Opinioni
5 febbraio, 2026La stessa logica unisce le violenze di genere e quelle degli agenti che sparano ai cittadini nelle strade: il consenso delle donne e lo squadrismo dell'Ice
Quando il mondo tecnologico era giovane, la parte più divertente di noi neofiti che sperimentavamo Google Earth era l’inizio della ricerca, quando, una volta digitato il nome della nazione, della località e dell’indirizzo che si desiderava, il programma conduceva il navigatore in avanti, lanciandolo dall’icona iniziale del globo terrestre in un tuffo mozzafiato, in volo fino alla destinazione. Se dovessimo tuffarci oggi, nell’ultimo venerdì di gennaio, affronteremmo una discesa vertiginosa dove i fatti dei giorni passati ci scorrerebbero intorno accavallandosi, i colpi di pistola su persone inermi sparati dall’Ice e la parola “patrioti” accostata a quelli che sono e restano assassini, il Nobel per la pace a Trump auspicato dalla presidente del Consiglio e le spillette con lo Swarovski auspicate da Beatrice Venezi in sprezzo alle contestazioni dei teatri italiani, il ciclone Harry quasi ignorato e il cappello con le orecchie di un bambino di cinque anni arrestato ancora una volta dall’Ice, faccenda che farebbe impallidire di disgusto persino i nazisti dell’Illinois evocati con innocenza nel vecchio Blues Brothers (e quanto eravamo innocenti, tutti, pensando che non si sarebbe mai ripetuto quello che avevamo alle spalle: e invece eccolo qui, davanti ai nostri occhi, proprio oggi).

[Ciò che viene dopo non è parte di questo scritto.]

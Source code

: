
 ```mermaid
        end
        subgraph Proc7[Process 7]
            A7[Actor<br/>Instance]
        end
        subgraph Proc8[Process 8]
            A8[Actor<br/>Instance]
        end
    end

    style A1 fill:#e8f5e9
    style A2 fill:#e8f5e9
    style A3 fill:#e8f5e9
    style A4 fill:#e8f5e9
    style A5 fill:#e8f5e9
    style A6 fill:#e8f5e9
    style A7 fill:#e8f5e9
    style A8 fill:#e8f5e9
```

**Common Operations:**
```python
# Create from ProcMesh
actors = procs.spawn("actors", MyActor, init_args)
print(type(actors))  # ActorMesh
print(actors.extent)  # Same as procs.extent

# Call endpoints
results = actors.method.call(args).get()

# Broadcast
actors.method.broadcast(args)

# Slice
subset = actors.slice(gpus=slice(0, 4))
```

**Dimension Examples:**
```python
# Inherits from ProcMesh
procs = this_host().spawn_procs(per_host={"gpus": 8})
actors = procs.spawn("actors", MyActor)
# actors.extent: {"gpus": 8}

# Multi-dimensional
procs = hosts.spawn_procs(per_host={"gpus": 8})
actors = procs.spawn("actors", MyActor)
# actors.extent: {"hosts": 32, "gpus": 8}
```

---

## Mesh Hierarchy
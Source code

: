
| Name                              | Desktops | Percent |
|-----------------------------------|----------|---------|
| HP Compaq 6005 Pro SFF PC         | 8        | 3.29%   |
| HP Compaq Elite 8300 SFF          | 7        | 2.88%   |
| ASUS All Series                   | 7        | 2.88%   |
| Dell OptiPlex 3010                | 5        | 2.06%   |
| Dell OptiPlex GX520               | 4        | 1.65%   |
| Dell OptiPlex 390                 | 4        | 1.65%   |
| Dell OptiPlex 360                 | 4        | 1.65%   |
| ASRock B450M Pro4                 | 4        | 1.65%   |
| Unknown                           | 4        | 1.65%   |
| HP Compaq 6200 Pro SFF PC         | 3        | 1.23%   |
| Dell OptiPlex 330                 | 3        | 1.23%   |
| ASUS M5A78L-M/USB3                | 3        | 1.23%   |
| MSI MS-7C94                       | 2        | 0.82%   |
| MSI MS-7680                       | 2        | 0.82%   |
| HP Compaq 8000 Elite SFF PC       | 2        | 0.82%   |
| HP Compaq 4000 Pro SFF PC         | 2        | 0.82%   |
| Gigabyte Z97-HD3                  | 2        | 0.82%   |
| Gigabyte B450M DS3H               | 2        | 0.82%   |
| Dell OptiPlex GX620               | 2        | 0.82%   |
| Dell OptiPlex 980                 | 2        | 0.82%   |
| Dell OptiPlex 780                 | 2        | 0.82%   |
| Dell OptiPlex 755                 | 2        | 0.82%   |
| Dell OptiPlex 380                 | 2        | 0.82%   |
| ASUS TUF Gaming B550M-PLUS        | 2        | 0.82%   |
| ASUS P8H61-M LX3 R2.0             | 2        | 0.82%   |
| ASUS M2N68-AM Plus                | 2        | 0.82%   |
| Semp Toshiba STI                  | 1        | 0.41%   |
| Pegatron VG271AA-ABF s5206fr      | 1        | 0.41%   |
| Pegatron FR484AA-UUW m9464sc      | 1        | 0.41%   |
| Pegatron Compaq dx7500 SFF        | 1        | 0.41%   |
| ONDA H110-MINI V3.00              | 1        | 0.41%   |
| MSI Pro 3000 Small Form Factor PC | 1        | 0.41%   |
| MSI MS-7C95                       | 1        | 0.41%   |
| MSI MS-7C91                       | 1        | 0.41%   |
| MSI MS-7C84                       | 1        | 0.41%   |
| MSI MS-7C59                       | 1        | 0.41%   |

Proviamo a fermare la discesa su una sola parola, comunque, proprio perché nel moltiplicarsi dell’orrore si rischia di tralasciare quello che sembra meno importante. La parola è “No”. Nel finale del Don Giovanni di Mozart-Da Ponte, il protagonista ripete “No” per nove volte alla Statua del Commendatore che vorrebbe il suo pentimento. La sensazione è che neanche se i No fossero dieci sarebbero sufficienti per rendere valido il nuovo testo sulla violenza sessuale riformulato dalla senatrice leghista Giulia Bongiorno: nella sua modifica all’articolo 609 bis, infatti, il concetto di consenso sparisce in favore del suo opposto, dissenso, laddove se prima si precisava che l’atto sessuale richiedeva l’adesione del partner, nel dopo Bongiorno si specifica che la volontà contraria “deve essere valutata tenendo conto della situazione e del contesto in cui il fatto è commesso”, anche quando la persona sia impossibilitata a “esprimere il proprio dissenso”.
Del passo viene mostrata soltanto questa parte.